RECORD EXTRACTS —

'''

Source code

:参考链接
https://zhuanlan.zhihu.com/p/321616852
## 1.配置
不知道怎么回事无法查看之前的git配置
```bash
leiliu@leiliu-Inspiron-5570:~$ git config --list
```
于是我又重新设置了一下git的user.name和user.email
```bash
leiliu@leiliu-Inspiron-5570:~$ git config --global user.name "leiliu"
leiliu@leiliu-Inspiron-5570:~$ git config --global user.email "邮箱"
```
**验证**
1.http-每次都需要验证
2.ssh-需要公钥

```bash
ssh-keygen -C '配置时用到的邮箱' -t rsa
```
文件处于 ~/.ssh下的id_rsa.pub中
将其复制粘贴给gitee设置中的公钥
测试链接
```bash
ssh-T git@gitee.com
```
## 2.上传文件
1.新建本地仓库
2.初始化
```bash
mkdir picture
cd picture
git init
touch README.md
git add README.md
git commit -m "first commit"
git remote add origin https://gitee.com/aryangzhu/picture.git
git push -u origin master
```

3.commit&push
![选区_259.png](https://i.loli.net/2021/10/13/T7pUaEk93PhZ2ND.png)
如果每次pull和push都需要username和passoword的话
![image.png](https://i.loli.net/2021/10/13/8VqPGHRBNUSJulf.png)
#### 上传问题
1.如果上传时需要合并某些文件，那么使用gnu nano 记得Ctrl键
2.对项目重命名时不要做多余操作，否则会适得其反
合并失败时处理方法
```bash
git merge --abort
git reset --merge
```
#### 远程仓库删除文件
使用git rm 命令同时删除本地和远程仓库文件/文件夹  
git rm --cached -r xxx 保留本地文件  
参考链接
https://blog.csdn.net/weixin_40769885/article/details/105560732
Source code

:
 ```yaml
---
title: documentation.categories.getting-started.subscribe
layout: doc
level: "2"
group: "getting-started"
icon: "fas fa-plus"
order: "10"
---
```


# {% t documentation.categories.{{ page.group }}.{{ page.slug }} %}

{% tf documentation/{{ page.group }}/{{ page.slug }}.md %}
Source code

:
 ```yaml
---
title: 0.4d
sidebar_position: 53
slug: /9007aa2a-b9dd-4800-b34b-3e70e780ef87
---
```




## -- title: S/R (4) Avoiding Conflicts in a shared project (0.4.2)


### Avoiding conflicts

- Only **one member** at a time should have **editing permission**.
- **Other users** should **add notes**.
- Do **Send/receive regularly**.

'''
'''

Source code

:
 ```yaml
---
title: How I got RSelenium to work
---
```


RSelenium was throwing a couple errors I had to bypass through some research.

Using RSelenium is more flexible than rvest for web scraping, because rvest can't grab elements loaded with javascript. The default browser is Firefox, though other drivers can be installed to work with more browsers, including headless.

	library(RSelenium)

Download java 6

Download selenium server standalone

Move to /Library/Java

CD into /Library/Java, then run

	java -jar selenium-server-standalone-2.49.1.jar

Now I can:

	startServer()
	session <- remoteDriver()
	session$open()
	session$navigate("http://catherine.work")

'''

WHAT TO WORK ON — From the listing, copy each line containing the word "Inspiron".

ANSWER SPACE —
leiliu@leiliu-Inspiron-5570:~$ git config --list
leiliu@leiliu-Inspiron-5570:~$ git config --global user.name "leiliu"
leiliu@leiliu-Inspiron-5570:~$ git config --global user.email "邮箱"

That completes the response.